In the first episode, we get a sense of Ed’s twisted relationship with sexuality, women, and his mother. He takes inspiration from tales of Ilse Koch, an infamous war criminal of the Holocaust who turned the skins of Jewish prisoners into lampshades, book covers, and other items. We also get a look at Ed’s psychotic ability to self-soothe, imagining his brother alive and well after killing him with a wooden plank. After his mother dies in the first episode, he keeps her decaying body in the house and imagines them cohabitating as normal, living off of canned beans and delusion.

From here, he continues digging up graves and stacking victims—including Evelyn Hartley, a teenager who famously disappeared in the ’50s, played here by pop princess Addison Rae. Meanwhile, he develops a romantic relationship with a young woman named Adeline Watkins, played by Suzanna Son. The IRL version of this story is that Adeline went public with a decades-long love story between her and Gein in the days following his arrest. The story was largely debunked by skeptics, and it’s probably just here for an additional plot layer.

Now that we’ve set the scene, let’s skip to the end.

Following Ed’s final murder of Bernice Worden, a local hardware store owner, the cops find his house of horrors—skin masks, boiling human heart, and all. Bernice’s body is found beheaded and hung upside down in Gein’s barn, to be found by her son Frank, one of the investigators on the case.

Adeline goes to the press with the story of their relationship, adding fuel to an already blazing media fire (whatever those looked like in the ‘50s). Based on the amount of skin, bones, et al. found in Gein’s home, investigators suspect he killed up to 200 people. In truth, he confessed to the killing of two people, the rest came from graves he robbed.

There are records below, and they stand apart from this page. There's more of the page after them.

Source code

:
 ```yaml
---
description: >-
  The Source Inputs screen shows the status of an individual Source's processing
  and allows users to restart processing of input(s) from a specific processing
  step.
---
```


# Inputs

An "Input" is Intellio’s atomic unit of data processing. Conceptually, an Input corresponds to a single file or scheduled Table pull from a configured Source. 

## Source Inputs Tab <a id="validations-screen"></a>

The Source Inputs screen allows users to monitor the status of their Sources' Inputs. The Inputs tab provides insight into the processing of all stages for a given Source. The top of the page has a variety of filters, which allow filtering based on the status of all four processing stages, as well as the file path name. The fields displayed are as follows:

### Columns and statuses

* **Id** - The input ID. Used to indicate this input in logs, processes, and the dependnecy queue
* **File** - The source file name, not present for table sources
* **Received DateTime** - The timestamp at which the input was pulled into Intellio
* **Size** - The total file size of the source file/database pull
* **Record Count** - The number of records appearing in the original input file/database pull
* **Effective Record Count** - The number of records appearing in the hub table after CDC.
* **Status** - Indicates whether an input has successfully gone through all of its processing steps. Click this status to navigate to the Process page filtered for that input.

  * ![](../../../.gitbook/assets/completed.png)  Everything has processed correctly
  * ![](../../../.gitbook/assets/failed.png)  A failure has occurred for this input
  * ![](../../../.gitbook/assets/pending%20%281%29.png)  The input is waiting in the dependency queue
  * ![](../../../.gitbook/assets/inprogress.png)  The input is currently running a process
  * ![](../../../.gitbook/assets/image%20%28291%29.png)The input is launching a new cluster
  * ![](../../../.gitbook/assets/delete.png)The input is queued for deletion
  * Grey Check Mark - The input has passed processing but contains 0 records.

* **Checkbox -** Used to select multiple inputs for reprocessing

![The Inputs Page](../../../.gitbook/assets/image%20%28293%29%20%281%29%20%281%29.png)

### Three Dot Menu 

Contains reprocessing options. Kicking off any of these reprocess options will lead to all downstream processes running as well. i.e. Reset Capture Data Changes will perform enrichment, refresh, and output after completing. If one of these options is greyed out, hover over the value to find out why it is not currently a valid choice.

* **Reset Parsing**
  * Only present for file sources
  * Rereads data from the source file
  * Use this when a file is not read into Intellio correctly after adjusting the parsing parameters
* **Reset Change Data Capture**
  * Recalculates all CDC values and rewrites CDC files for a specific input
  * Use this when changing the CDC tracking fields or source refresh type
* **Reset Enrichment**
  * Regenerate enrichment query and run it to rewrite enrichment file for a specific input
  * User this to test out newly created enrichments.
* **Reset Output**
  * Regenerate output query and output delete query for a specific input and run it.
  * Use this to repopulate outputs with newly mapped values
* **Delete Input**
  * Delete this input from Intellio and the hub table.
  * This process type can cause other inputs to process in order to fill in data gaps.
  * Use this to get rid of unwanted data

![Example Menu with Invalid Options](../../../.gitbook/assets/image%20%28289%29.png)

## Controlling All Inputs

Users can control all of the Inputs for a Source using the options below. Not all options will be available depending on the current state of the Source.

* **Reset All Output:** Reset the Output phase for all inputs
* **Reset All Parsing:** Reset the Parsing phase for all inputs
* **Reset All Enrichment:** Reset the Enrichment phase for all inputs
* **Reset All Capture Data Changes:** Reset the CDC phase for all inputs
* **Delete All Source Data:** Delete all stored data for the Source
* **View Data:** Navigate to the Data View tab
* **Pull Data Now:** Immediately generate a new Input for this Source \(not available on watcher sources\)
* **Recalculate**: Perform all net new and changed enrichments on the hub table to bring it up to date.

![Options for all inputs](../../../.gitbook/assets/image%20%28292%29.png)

A deeply sick Ed cooperates with police following his arrest, is deemed unfit for trial, and is remanded to a psychiatric facility where he is diagnosed as schizophrenic. The farmhouse becomes a sick tourist attraction, a la Black Mirror, and all of Gein’s belongings are auctioned off at a ridiculous fee.

Netflix

While in the asylum, Ed stays busy tufting rugs and playing with a ham radio. Regulated and monitored, ham radio wasn’t considered dangerous, but more of a technical hobby that let him feel connected beyond the institution’s walls. Through his radio play and sessions with his psychiatrist, Gein therapizes himself with conversations with imprisoned Ilse Koch, who hangs herself in 1967, and Christine Jorgensen, a transgender woman played by Alanna Darby.

monster: the ed gein story tastemaker dinner hosted by evan ross katz and netflix

Jenny Anderson//Getty Images

Gruesome on-screen violence continues as Ed imagines murdering a nurse Texas Chainsaw Massacre style, but if we’re honest the story ends like this: Ed Gein spends the rest of his life in a psychiatric facility until he dies of respiratory failure at the age of 77. What happens in Monster between Ed’s arrest and the final credits is a bit sensationalized, which taps the overall thesis of this third season—the lore and legacy of history’s most monstrous figures.

The final episode begins with a Ted Bundy intro, lending to Ed Gein’s moniker and the episode’s title “The Godfather [of all serial killers].” The episode is a winding ruse—a delusion from Ed, who, instead of imagining skin lamps, pictures himself helping the FBI in their hunt for Ted Bundy, a fantasy the hospital staff quietly indulges.

In his final death-bed delusions: Ed Kemper, Charles Manson, Ted Bundy, and more serial killers inspired by Ed Gein’s legacy usher him down a hallway singing his praises. Ed is visited by Adeline, who promises to carry on his legacy by murdering others. Ed asks her not to, in a psychic moment of growth. His mother greets him with pride, telling him “you changed the whole world.” No lies detected.

In the very final scene of Monster: The Ed Gein Story, rowdy teenagers steal Gein’s headstone from the cemetery, before being scared away by the ghosts of Ed Gein’s legacy— Norman Bates, Buffalo Bill, and Leatherface. Half true, half dramatized, Gein’s headstone is repeatedly stolen from the ground IRL, but Hitchcock-era antagonists are patrolling the grounds.

That’s our show folks.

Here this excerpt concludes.